▶ [Requirement]: Copy the lines of the data below exactly, starting at the first and stopping after the line that contains "<li>Create the database"; include no pictures.

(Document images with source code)
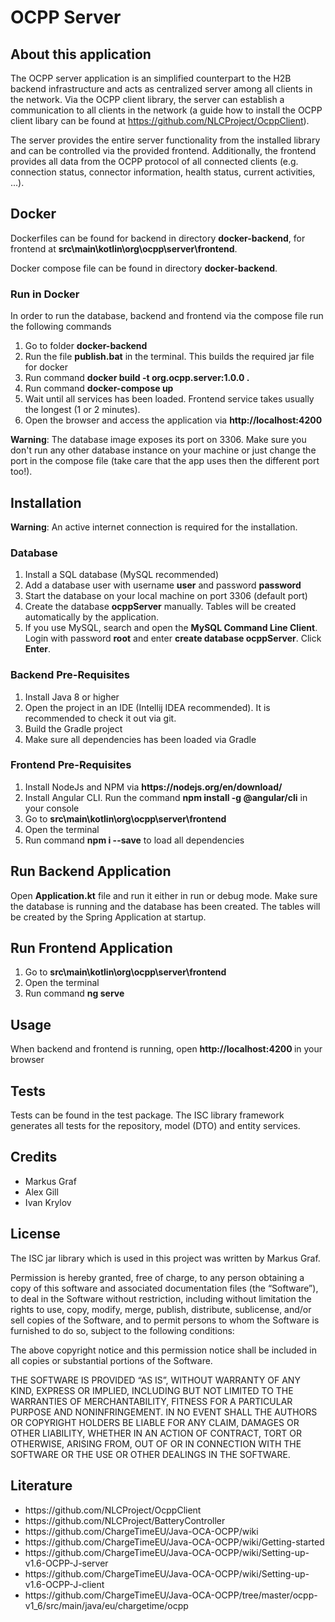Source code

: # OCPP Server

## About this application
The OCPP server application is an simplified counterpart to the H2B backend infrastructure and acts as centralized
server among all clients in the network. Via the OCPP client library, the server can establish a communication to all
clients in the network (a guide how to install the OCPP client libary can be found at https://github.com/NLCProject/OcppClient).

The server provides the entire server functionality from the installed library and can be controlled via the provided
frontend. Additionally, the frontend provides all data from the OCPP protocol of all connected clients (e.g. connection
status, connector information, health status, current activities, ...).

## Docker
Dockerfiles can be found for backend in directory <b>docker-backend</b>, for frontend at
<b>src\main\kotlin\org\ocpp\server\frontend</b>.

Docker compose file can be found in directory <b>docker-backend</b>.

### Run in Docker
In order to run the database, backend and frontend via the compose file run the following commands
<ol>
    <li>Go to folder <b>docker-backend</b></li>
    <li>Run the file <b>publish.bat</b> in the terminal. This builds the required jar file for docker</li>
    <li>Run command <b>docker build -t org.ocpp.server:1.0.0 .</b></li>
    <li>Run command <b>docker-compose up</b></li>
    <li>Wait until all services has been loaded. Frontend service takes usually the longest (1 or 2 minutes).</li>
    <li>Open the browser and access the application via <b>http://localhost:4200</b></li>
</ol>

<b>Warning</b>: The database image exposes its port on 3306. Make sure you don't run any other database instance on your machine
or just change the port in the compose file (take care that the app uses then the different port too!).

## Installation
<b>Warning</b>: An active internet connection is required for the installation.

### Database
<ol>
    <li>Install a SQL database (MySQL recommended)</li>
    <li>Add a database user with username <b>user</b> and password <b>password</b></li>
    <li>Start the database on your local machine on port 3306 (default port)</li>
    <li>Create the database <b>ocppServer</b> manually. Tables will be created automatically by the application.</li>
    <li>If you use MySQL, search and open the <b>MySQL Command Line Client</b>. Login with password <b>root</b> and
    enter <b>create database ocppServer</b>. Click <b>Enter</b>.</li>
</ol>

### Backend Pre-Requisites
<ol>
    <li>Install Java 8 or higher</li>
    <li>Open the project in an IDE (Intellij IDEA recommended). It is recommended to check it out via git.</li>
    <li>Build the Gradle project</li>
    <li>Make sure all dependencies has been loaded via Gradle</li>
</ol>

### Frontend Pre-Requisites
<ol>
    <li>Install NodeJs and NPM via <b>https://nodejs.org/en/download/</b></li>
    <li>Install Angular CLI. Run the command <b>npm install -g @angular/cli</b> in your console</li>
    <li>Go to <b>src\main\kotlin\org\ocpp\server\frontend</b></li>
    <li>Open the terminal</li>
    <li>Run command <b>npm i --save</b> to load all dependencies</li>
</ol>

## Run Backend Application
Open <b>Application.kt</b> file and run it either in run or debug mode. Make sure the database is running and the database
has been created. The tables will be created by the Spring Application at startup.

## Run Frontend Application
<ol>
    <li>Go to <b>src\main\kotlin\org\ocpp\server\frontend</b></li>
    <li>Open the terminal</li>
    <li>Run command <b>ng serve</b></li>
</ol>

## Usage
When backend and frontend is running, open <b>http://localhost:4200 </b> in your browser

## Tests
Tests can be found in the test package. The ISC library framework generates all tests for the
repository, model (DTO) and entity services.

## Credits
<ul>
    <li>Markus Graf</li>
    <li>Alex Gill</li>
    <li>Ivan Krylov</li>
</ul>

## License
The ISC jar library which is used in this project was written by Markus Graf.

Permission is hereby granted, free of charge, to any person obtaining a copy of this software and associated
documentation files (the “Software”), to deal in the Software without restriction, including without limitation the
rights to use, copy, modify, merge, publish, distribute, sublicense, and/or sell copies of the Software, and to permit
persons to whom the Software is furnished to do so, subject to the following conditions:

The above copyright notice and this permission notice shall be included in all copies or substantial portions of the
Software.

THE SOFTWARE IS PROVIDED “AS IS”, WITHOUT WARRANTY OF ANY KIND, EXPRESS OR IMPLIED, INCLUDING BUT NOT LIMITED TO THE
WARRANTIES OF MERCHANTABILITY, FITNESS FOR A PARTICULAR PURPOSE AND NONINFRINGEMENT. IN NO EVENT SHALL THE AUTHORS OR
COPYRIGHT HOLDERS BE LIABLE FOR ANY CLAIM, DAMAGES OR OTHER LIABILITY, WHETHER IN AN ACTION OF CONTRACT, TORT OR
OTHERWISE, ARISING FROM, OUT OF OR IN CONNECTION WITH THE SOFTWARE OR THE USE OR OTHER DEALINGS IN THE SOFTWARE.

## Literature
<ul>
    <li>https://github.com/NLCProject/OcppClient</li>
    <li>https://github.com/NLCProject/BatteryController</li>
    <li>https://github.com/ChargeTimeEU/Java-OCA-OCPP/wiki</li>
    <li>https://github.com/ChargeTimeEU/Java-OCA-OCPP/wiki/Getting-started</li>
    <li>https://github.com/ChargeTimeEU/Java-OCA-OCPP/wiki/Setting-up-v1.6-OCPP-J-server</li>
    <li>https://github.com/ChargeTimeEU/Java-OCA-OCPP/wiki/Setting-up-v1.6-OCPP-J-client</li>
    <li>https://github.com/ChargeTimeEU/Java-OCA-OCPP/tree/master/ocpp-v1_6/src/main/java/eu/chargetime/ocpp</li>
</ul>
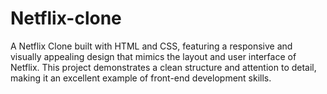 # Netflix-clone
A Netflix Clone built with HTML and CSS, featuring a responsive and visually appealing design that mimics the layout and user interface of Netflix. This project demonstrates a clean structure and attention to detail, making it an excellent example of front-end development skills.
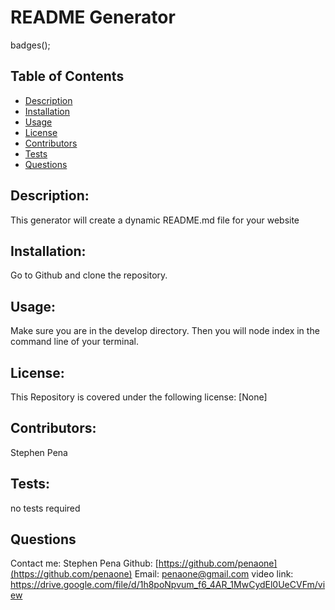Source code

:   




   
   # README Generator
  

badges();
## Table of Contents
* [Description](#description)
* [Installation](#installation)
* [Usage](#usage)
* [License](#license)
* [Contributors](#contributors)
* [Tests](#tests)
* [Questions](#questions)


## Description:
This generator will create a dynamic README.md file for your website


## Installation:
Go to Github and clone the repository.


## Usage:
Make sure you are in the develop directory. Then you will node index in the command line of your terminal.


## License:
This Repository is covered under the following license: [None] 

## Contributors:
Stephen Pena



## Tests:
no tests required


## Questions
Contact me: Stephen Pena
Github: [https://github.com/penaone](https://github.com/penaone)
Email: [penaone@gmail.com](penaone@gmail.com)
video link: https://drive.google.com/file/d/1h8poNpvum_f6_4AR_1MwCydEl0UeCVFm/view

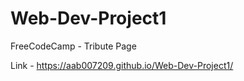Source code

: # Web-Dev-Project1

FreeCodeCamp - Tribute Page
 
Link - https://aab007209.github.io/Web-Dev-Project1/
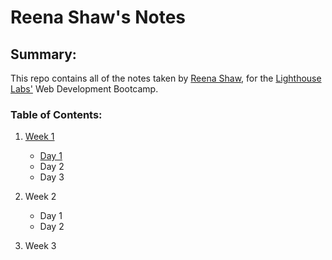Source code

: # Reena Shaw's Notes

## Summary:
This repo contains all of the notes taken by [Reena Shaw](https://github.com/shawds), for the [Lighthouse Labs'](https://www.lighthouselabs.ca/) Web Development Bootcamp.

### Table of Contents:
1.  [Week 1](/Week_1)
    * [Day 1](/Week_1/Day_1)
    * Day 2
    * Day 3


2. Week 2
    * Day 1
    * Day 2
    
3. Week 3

▶ [Task response]:
Source code

: # OCPP Server

## About this application
The OCPP server application is an simplified counterpart to the H2B backend infrastructure and acts as centralized
server among all clients in the network. Via the OCPP client library, the server can establish a communication to all
clients in the network (a guide how to install the OCPP client libary can be found at https://github.com/NLCProject/OcppClient).

The server provides the entire server functionality from the installed library and can be controlled via the provided
frontend. Additionally, the frontend provides all data from the OCPP protocol of all connected clients (e.g. connection
status, connector information, health status, current activities, ...).

## Docker
Dockerfiles can be found for backend in directory <b>docker-backend</b>, for frontend at
<b>src\main\kotlin\org\ocpp\server\frontend</b>.

Docker compose file can be found in directory <b>docker-backend</b>.

### Run in Docker
In order to run the database, backend and frontend via the compose file run the following commands
<ol>
    <li>Go to folder <b>docker-backend</b></li>
    <li>Run the file <b>publish.bat</b> in the terminal. This builds the required jar file for docker</li>
    <li>Run command <b>docker build -t org.ocpp.server:1.0.0 .</b></li>
    <li>Run command <b>docker-compose up</b></li>
    <li>Wait until all services has been loaded. Frontend service takes usually the longest (1 or 2 minutes).</li>
    <li>Open the browser and access the application via <b>http://localhost:4200</b></li>
</ol>

<b>Warning</b>: The database image exposes its port on 3306. Make sure you don't run any other database instance on your machine
or just change the port in the compose file (take care that the app uses then the different port too!).

## Installation
<b>Warning</b>: An active internet connection is required for the installation.

### Database
<ol>
    <li>Install a SQL database (MySQL recommended)</li>
    <li>Add a database user with username <b>user</b> and password <b>password</b></li>
    <li>Start the database on your local machine on port 3306 (default port)</li>
    <li>Create the database <b>ocppServer</b> manually. Tables will be created automatically by the application.</li>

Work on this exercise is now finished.